なぜ大井町の立ち飲み店「かっぱ」は“おごり禁止”をルールにしたのか

酒場の醍醐味の一つに、その場で知り合った人と意気投合して盛り上がるという楽しみがあります。場合によっては、「一杯ごちそうさせてください」といった“厚意のやり取り”も見かけます。

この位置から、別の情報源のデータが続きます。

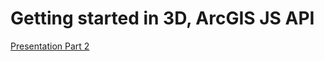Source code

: # Getting started in 3D, ArcGIS JS API

[Presentation Part 2](https://jkieboom.github.io/devsummit-palm-springs-2018/presentations/getting-started-3d)

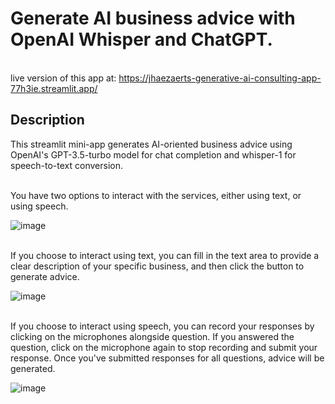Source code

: # **Generate AI business advice with OpenAI Whisper and ChatGPT.**


<br>live version of this app at: https://jhaezaerts-generative-ai-consulting-app-77h3ie.streamlit.app/


## Description

This streamlit mini-app generates AI-oriented business advice using OpenAI's GPT-3.5-turbo model for chat completion and whisper-1 for speech-to-text conversion.

<br>You have two options to interact with the services, either using text, or using speech.

![image](https://user-images.githubusercontent.com/72695808/227738003-6e196fb3-88a2-4bb6-830b-4a6dbebd0432.png)


<br>If you choose to interact using text, you can fill in the text area to provide a clear description of your specific business, and then click the button to generate advice.

![image](https://user-images.githubusercontent.com/72695808/227729390-e3ebbf6d-005e-4aba-b4dc-31b0212ac16b.png)


<br>If you choose to interact using speech, you can record your responses by clicking on the microphones alongside question. If you answered the question, click on the microphone again to stop recording and submit your response. Once you've submitted responses for all questions, advice will be generated.

![image](https://user-images.githubusercontent.com/72695808/227730848-3b728523-8353-4c50-969c-ed4325f7103f.png)


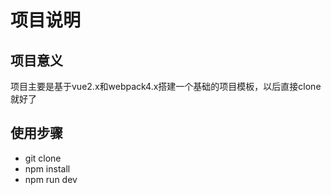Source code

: # 项目说明
## 项目意义
项目主要是基于vue2.x和webpack4.x搭建一个基础的项目模板，以后直接clone就好了
## 使用步骤
+ git clone
+ npm install
+ npm run dev
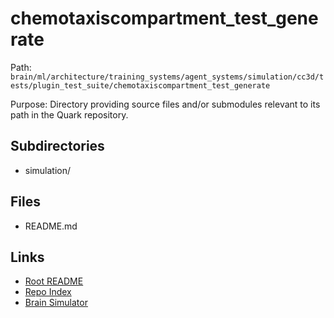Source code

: # chemotaxiscompartment_test_generate

Path: `brain/ml/architecture/training_systems/agent_systems/simulation/cc3d/tests/plugin_test_suite/chemotaxiscompartment_test_generate`

Purpose: Directory providing source files and/or submodules relevant to its path in the Quark repository.

## Subdirectories
- simulation/

## Files
- README.md

## Links
- [Root README](../../../../../../../../../README.md)
- [Repo Index](../../../../../../../../../repo_index.json)
- [Brain Simulator](../../../../../../../../../brain/architecture/brain_simulator.py)
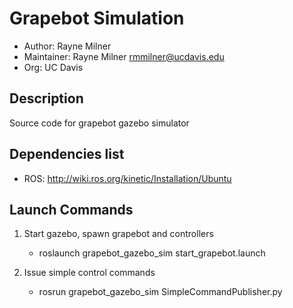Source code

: # Grapebot Simulation

* Author: Rayne Milner
* Maintainer: Rayne Milner rmmilner@ucdavis.edu
* Org: UC Davis

## Description

Source code for grapebot gazebo simulator

## Dependencies list

* ROS: <http://wiki.ros.org/kinetic/Installation/Ubuntu>

## Launch Commands

1. Start gazebo, spawn grapebot and controllers

    * roslaunch grapebot_gazebo_sim start_grapebot.launch

2. Issue simple control commands

    * rosrun grapebot_gazebo_sim SimpleCommandPublisher.py
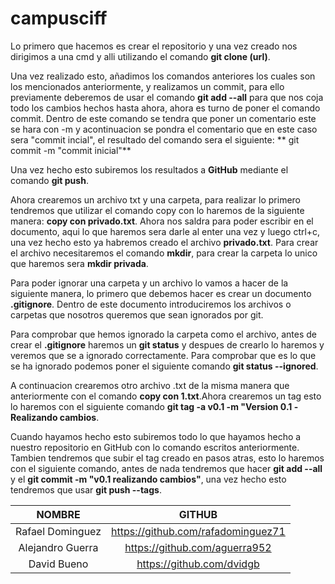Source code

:# campusciff


Lo primero que hacemos es crear el repositorio y una vez creado nos
dirigimos a una cmd y alli utilizando el comando **git clone (url)**.

Una vez realizado esto, añadimos los comandos anteriores los cuales
son los mencionados anteriormente, y realizamos un commit, para ello
previamente deberemos de usar el comando **git add --all** para que
nos coja todo los cambios hechos hasta ahora, ahora es turno de poner
el comando commit. Dentro de este comando se tendra que poner un 
comentario este se hara con -m y acontinuacion se pondra el comentario
que en este caso sera "commit incial", el resultado del comando sera
el siguiente:
** git commit -m "commit inicial"**

Una vez hecho esto subiremos los resultados a **GitHub** mediante el
comando **git push**.

Ahora crearemos un archivo txt y una carpeta, para realizar lo primero
tendremos que utilizar el comando copy con lo haremos de la siguiente
manera: **copy con privado.txt**. Ahora nos saldra para poder escribir 
en el documento, aqui lo que haremos sera darle al enter una vez y luego
ctrl+c, una vez hecho esto ya habremos creado el archivo **privado.txt**.
Para crear el archivo necesitaremos el comando **mkdir**, para crear la 
carpeta lo unico que haremos sera **mkdir privada**.

Para poder ignorar una carpeta y un archivo lo vamos a hacer de la siguiente
manera, lo primero que debemos hacer es crear un documento **.gitignore**. 
Dentro de este documento introduciremos los archivos o carpetas que nosotros
queremos que sean ignorados por git.

Para comprobar que hemos ignorado la carpeta como el archivo, antes de crear 
el **.gitignore** haremos un **git status** y despues de crearlo lo haremos
y veremos que se a ignorado correctamente. Para comprobar que es lo que se ha 
ignorado podemos poner el siguiente comando **git status --ignored**.

A continuacion crearemos otro archivo .txt de la misma manera que anteriormente
con el comando **copy con 1.txt**.Ahora crearemos un tag esto lo haremos con el
siguiente comando **git tag -a v0.1 -m "Version 0.1 -Realizando cambios**.

Cuando hayamos hecho esto subiremos todo lo que hayamos hecho a nuestro repositorio
en GitHub con lo comando escritos anteriormente. Tambien tendremos que subir el tag
creado en pasos atras, esto lo haremos con el siguiente comando, antes de nada 
tendremos que hacer **git add --all** y el **git commit -m "v0.1 realizando cambios"**, 
una vez hecho esto tendremos que usar **git push --tags**.


|NOMBRE|GITHUB|
|:-:|:-:|
|Rafael Dominguez|https://github.com/rafadominguez71|
|Alejandro Guerra|https://github.com/aguerra952|
|David Bueno|https://github.com/dvidgb|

JR大井町駅から徒歩5分ほどの飲食店街・大井新地に2023年12月にオープンした「飲み食い屋かっぱ(以下、かっぱ)」では、そんな「おごり・おごられる行為」を禁止しています。背景には店主・小柳恵理さんの思い描く「快適な酒場づくり」の考えがありました。

火事直後に契約、予定通り立ち飲み店を開店

――小柳さんが立ち飲み店を始めたきっかけはなんですか?

現在、会社を2つ経営しているのですが、それらが軌道に乗っていることもあり、何か新しいことを始めたいと思ったんです。居酒屋はどうかと思ったとき、昔の嫌な記憶がよみがえってきました。私は以前、銀座や六本木でホステスとして働いていたのですが、「お金を持っていれば何をやってもいい」と思っている横暴な振る舞いをするお客さんがいて、本当に嫌な思いをしました。そこで、「みんなが気軽に、対等に飲めるリーズナブルな価格の店なら、ストレスは少ないんじゃないか」と思い、立ち飲み店を始めることにしました。

店主の小柳恵理さん。「芙羽忍」の名前で緊縛師というアングラカルチャーの特殊な仕事のほか、エステサロンやシェアハウスなども経営している

――なぜ大井新地に出店したのですか。また、大井新地は2023年11月に火事が発生し、12棟が被害に遭いました。その火事からおよそ1カ月後に店をプレオープンされていますが、迷いや不安はありませんでしたか。

まず大井新地に出店を決めたのは、以前、この街で民泊を経営したことがあり、私自身もお客としてこの界わいでよく飲んでいたなじみの街だったからです。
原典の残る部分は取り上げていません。